BEGIN

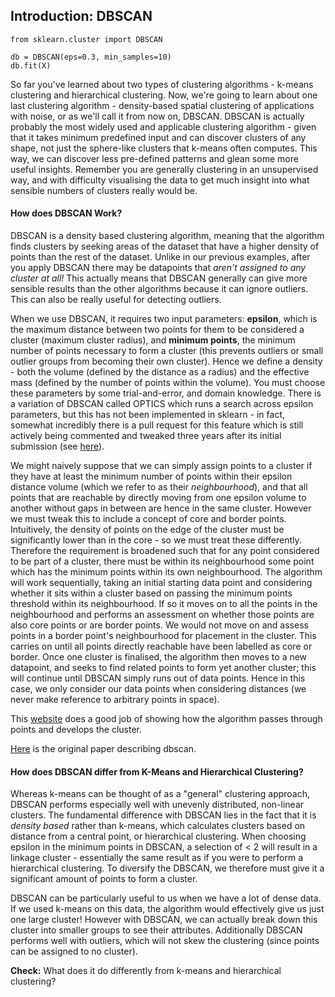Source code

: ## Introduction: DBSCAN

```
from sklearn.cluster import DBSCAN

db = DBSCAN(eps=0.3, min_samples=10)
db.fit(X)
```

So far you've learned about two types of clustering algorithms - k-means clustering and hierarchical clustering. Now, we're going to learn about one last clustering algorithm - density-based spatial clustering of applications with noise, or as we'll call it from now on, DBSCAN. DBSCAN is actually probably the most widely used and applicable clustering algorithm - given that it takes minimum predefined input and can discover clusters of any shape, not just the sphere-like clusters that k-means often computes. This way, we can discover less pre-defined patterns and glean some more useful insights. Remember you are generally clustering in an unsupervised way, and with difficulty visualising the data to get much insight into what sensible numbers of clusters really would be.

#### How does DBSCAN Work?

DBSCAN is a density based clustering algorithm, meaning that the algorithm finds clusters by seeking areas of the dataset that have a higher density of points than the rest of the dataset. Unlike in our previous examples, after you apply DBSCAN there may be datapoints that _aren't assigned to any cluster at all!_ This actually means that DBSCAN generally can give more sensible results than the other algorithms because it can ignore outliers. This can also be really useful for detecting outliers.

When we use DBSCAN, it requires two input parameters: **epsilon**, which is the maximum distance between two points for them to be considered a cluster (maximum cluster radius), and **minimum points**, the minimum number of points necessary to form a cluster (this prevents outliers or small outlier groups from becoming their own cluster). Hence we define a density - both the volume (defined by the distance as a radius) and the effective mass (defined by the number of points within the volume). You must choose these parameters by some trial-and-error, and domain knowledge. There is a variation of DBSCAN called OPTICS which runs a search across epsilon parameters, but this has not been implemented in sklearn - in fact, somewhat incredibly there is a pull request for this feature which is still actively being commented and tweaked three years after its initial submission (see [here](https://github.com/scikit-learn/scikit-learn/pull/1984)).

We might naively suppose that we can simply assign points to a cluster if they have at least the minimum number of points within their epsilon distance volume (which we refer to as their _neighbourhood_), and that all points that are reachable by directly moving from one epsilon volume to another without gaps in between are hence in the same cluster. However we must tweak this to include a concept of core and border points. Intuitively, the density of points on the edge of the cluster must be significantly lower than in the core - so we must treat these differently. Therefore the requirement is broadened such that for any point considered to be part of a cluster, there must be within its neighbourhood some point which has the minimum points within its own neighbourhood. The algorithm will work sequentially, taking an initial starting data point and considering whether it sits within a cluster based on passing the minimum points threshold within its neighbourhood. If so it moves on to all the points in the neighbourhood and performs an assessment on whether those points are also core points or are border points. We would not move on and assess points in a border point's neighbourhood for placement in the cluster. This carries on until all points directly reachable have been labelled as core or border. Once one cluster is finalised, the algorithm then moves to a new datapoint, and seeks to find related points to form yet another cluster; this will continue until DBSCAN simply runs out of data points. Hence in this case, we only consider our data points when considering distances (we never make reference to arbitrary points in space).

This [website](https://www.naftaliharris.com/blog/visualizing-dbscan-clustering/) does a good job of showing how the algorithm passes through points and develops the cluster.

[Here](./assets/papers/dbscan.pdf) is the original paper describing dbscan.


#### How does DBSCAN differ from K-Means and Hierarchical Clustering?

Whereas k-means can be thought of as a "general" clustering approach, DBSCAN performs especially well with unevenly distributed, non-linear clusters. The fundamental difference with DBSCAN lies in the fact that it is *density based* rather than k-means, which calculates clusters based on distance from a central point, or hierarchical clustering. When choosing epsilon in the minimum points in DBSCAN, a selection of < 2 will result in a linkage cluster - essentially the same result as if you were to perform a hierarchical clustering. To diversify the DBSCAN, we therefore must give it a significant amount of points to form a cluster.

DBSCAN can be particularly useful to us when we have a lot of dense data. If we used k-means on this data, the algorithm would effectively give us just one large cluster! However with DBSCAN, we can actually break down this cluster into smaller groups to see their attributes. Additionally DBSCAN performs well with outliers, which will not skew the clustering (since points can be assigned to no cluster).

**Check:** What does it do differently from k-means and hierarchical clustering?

END

▶ _Work to be completed_
Reproduce these records exactly, but not the pictures.

▶ _Written solution_
Source code

: ## Introduction: DBSCAN

```
from sklearn.cluster import DBSCAN

db = DBSCAN(eps=0.3, min_samples=10)
db.fit(X)
```

So far you've learned about two types of clustering algorithms - k-means clustering and hierarchical clustering. Now, we're going to learn about one last clustering algorithm - density-based spatial clustering of applications with noise, or as we'll call it from now on, DBSCAN. DBSCAN is actually probably the most widely used and applicable clustering algorithm - given that it takes minimum predefined input and can discover clusters of any shape, not just the sphere-like clusters that k-means often computes. This way, we can discover less pre-defined patterns and glean some more useful insights. Remember you are generally clustering in an unsupervised way, and with difficulty visualising the data to get much insight into what sensible numbers of clusters really would be.

#### How does DBSCAN Work?

DBSCAN is a density based clustering algorithm, meaning that the algorithm finds clusters by seeking areas of the dataset that have a higher density of points than the rest of the dataset. Unlike in our previous examples, after you apply DBSCAN there may be datapoints that _aren't assigned to any cluster at all!_ This actually means that DBSCAN generally can give more sensible results than the other algorithms because it can ignore outliers. This can also be really useful for detecting outliers.

When we use DBSCAN, it requires two input parameters: **epsilon**, which is the maximum distance between two points for them to be considered a cluster (maximum cluster radius), and **minimum points**, the minimum number of points necessary to form a cluster (this prevents outliers or small outlier groups from becoming their own cluster). Hence we define a density - both the volume (defined by the distance as a radius) and the effective mass (defined by the number of points within the volume). You must choose these parameters by some trial-and-error, and domain knowledge. There is a variation of DBSCAN called OPTICS which runs a search across epsilon parameters, but this has not been implemented in sklearn - in fact, somewhat incredibly there is a pull request for this feature which is still actively being commented and tweaked three years after its initial submission (see [here](https://github.com/scikit-learn/scikit-learn/pull/1984)).

We might naively suppose that we can simply assign points to a cluster if they have at least the minimum number of points within their epsilon distance volume (which we refer to as their _neighbourhood_), and that all points that are reachable by directly moving from one epsilon volume to another without gaps in between are hence in the same cluster. However we must tweak this to include a concept of core and border points. Intuitively, the density of points on the edge of the cluster must be significantly lower than in the core - so we must treat these differently. Therefore the requirement is broadened such that for any point considered to be part of a cluster, there must be within its neighbourhood some point which has the minimum points within its own neighbourhood. The algorithm will work sequentially, taking an initial starting data point and considering whether it sits within a cluster based on passing the minimum points threshold within its neighbourhood. If so it moves on to all the points in the neighbourhood and performs an assessment on whether those points are also core points or are border points. We would not move on and assess points in a border point's neighbourhood for placement in the cluster. This carries on until all points directly reachable have been labelled as core or border. Once one cluster is finalised, the algorithm then moves to a new datapoint, and seeks to find related points to form yet another cluster; this will continue until DBSCAN simply runs out of data points. Hence in this case, we only consider our data points when considering distances (we never make reference to arbitrary points in space).

This [website](https://www.naftaliharris.com/blog/visualizing-dbscan-clustering/) does a good job of showing how the algorithm passes through points and develops the cluster.

[Here](./assets/papers/dbscan.pdf) is the original paper describing dbscan.


#### How does DBSCAN differ from K-Means and Hierarchical Clustering?

Whereas k-means can be thought of as a "general" clustering approach, DBSCAN performs especially well with unevenly distributed, non-linear clusters. The fundamental difference with DBSCAN lies in the fact that it is *density based* rather than k-means, which calculates clusters based on distance from a central point, or hierarchical clustering. When choosing epsilon in the minimum points in DBSCAN, a selection of < 2 will result in a linkage cluster - essentially the same result as if you were to perform a hierarchical clustering. To diversify the DBSCAN, we therefore must give it a significant amount of points to form a cluster.

DBSCAN can be particularly useful to us when we have a lot of dense data. If we used k-means on this data, the algorithm would effectively give us just one large cluster! However with DBSCAN, we can actually break down this cluster into smaller groups to see their attributes. Additionally DBSCAN performs well with outliers, which will not skew the clustering (since points can be assigned to no cluster).

**Check:** What does it do differently from k-means and hierarchical clustering?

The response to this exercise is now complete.